Frequently Asked Questions

What data was compromised in the Coupang data breach?

The breach affected customer names, email addresses, some order histories, and home addresses for about 37.7 million users. Crucially, payment information and login credentials remained secure, minimizing financial risks but raising privacy concerns over personal details potentially used in phishing scams.

When can affected customers receive Coupang data breach compensation?

Compensation begins January 15, 2026, via the Coupang app, where eligible users check status and redeem vouchers during purchases.

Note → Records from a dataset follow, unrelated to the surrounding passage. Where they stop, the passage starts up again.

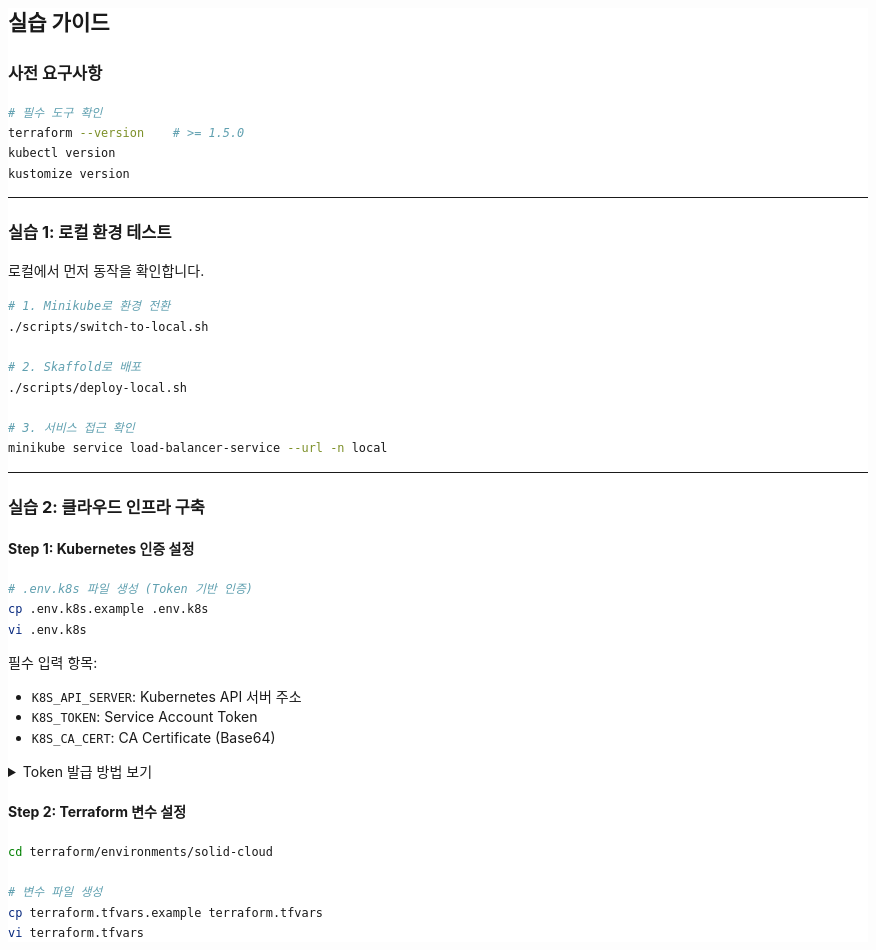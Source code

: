 
## 실습 가이드

### 사전 요구사항

```bash
# 필수 도구 확인
terraform --version    # >= 1.5.0
kubectl version
kustomize version
```

---

### 실습 1: 로컬 환경 테스트

로컬에서 먼저 동작을 확인합니다.

```bash
# 1. Minikube로 환경 전환
./scripts/switch-to-local.sh

# 2. Skaffold로 배포
./scripts/deploy-local.sh

# 3. 서비스 접근 확인
minikube service load-balancer-service --url -n local
```

---

### 실습 2: 클라우드 인프라 구축

#### Step 1: Kubernetes 인증 설정

```bash
# .env.k8s 파일 생성 (Token 기반 인증)
cp .env.k8s.example .env.k8s
vi .env.k8s
```

필수 입력 항목:
- `K8S_API_SERVER`: Kubernetes API 서버 주소
- `K8S_TOKEN`: Service Account Token
- `K8S_CA_CERT`: CA Certificate (Base64)

<details><summary>Token 발급 방법 보기</summary></details>

#### Step 2: Terraform 변수 설정

```bash
cd terraform/environments/solid-cloud

# 변수 파일 생성
cp terraform.tfvars.example terraform.tfvars
vi terraform.tfvars
```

Each receives 50,000 won across four types, restoring trust after the June-November incident that spurred user exodus and rival traffic spikes.

Key Takeaways

• Massive Scale Compensation: Coupang allocates $1.17 billion for 37.7 million customers, distributing 50,000 won vouchers per person starting January 2026 to rebuild confidence.
• Insider Threat Exposed: A former Chinese employee’s retained access via server key enabled the breach, highlighting internal security gaps as per Seoul police findings.
• User Behavior Shift: DAUs fell to 15.94 million by December 6, per Mobile Index, boosting rivals like Gmarket (5.8% rise) amid phishing warnings.

Conclusion

The Coupang data breach underscores e-commerce vulnerabilities, with compensation measures signaling proactive accountability amid a suspect’s arrest and user data losses. By issuing $1.17 billion in vouchers and urging phishing caution, Coupang aims to mitigate damage from the incident affecting millions. As investigations continue, enhanced security practices will be essential for sustaining trust in South Korea’s digital marketplace—customers should monitor accounts closely for ongoing protection.